__Input material__:
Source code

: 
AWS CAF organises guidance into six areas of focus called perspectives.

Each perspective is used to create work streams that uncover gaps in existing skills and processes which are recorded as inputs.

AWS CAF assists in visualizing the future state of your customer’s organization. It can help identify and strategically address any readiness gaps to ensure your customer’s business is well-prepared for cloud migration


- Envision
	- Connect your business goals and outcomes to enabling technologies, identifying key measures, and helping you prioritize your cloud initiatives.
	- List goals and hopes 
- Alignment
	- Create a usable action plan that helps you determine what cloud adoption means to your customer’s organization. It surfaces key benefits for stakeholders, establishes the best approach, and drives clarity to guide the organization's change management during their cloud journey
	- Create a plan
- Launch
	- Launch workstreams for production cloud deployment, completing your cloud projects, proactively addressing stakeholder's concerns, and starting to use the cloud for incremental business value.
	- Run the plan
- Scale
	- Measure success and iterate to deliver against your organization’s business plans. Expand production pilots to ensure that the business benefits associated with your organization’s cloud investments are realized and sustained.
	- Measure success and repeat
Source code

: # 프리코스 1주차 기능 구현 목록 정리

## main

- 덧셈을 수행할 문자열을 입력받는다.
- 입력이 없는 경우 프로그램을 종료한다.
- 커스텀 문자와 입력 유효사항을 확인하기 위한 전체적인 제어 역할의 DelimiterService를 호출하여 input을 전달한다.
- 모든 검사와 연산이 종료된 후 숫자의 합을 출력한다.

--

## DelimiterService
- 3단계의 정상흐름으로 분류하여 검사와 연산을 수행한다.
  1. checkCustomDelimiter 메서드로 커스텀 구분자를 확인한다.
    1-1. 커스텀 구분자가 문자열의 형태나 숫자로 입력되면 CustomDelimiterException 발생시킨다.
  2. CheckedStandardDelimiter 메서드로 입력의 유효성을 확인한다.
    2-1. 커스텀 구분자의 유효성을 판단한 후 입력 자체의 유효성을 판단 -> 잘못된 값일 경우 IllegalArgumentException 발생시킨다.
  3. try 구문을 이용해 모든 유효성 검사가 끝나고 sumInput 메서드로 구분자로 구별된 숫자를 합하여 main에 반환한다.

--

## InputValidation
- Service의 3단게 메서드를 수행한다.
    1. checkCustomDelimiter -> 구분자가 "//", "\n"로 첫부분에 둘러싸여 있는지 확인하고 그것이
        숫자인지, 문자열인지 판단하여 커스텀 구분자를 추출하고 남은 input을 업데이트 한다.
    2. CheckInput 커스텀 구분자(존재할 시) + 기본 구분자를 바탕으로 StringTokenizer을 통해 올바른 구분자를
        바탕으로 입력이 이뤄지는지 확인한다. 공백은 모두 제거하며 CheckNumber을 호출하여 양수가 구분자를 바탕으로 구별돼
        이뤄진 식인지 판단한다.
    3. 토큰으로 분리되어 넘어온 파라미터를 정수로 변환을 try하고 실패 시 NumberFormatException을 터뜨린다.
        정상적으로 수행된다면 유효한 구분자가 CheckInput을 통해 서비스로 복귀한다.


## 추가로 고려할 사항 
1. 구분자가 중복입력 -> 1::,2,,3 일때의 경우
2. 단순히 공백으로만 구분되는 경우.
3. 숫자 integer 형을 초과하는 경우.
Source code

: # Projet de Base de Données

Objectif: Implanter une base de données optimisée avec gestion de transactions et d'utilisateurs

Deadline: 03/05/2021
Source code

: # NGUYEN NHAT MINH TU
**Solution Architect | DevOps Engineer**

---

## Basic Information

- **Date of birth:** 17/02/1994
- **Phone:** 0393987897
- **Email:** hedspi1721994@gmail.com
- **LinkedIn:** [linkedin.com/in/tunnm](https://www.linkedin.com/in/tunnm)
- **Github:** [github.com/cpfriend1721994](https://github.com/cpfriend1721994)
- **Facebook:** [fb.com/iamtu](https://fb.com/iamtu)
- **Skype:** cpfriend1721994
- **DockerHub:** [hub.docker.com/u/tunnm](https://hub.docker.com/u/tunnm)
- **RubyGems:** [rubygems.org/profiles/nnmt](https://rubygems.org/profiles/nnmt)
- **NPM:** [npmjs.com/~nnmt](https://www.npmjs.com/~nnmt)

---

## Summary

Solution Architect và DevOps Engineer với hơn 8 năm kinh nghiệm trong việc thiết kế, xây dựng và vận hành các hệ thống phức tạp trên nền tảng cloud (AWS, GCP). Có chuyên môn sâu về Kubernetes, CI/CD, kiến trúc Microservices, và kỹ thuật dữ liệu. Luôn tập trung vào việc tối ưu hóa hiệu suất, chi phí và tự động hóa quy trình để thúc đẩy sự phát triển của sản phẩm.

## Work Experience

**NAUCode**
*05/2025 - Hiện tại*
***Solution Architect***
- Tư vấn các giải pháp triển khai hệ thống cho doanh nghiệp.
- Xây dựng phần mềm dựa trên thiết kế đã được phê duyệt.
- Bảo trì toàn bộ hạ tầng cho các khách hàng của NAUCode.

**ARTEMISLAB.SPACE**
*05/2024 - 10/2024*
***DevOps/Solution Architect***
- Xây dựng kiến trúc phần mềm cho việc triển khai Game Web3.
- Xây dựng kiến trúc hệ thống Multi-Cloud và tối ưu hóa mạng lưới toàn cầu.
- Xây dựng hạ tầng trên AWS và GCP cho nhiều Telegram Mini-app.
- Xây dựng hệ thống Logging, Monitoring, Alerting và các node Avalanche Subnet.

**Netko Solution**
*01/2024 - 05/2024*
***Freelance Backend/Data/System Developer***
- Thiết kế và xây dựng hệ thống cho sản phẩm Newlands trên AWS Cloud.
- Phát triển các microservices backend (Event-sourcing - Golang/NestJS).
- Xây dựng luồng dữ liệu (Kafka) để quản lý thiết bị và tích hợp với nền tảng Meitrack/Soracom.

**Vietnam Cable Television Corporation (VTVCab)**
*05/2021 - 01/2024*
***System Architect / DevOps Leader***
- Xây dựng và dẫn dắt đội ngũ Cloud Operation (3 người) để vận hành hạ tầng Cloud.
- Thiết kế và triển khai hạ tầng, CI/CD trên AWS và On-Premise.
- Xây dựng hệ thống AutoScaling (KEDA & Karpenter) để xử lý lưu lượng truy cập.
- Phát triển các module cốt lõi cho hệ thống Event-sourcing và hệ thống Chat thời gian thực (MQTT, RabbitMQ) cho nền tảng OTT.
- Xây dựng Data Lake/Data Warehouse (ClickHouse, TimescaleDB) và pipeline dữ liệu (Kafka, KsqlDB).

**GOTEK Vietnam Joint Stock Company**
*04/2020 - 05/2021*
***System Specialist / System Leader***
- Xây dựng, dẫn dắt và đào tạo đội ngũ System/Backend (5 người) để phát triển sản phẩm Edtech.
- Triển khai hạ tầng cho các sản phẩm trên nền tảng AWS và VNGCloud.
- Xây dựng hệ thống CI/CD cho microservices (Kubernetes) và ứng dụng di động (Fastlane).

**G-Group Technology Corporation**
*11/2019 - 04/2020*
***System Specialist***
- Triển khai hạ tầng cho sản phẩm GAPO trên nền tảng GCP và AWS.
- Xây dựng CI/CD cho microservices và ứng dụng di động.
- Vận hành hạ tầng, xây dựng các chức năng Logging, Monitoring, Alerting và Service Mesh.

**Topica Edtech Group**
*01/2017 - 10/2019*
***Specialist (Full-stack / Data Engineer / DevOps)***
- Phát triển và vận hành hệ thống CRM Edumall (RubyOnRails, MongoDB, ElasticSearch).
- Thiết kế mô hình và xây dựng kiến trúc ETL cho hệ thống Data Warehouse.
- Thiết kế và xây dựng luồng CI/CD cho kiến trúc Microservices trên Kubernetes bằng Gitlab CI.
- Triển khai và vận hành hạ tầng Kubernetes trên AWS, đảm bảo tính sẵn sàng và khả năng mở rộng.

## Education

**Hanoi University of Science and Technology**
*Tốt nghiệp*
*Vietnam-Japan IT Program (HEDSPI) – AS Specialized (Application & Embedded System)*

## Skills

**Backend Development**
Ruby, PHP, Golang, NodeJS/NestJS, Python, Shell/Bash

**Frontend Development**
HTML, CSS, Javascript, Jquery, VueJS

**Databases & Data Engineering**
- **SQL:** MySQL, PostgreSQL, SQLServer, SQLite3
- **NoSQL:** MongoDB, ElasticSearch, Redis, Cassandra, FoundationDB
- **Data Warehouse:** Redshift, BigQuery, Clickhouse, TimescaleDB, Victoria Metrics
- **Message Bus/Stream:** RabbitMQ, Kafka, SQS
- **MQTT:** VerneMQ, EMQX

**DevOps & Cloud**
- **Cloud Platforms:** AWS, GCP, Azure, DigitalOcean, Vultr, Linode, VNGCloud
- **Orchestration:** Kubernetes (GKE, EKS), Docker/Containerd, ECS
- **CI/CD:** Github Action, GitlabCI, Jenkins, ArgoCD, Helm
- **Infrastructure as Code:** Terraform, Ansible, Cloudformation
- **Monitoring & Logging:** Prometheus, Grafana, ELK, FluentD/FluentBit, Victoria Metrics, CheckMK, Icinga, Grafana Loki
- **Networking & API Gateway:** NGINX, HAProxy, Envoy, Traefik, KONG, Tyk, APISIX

__Directions for this task__: Print the records above verbatim from their first line to the line containing "Each perspective is", both included, and stop there.

__Written response__:
Source code

: 
AWS CAF organises guidance into six areas of focus called perspectives.

Each perspective is used to create work streams that uncover gaps in existing skills and processes which are recorded as inputs.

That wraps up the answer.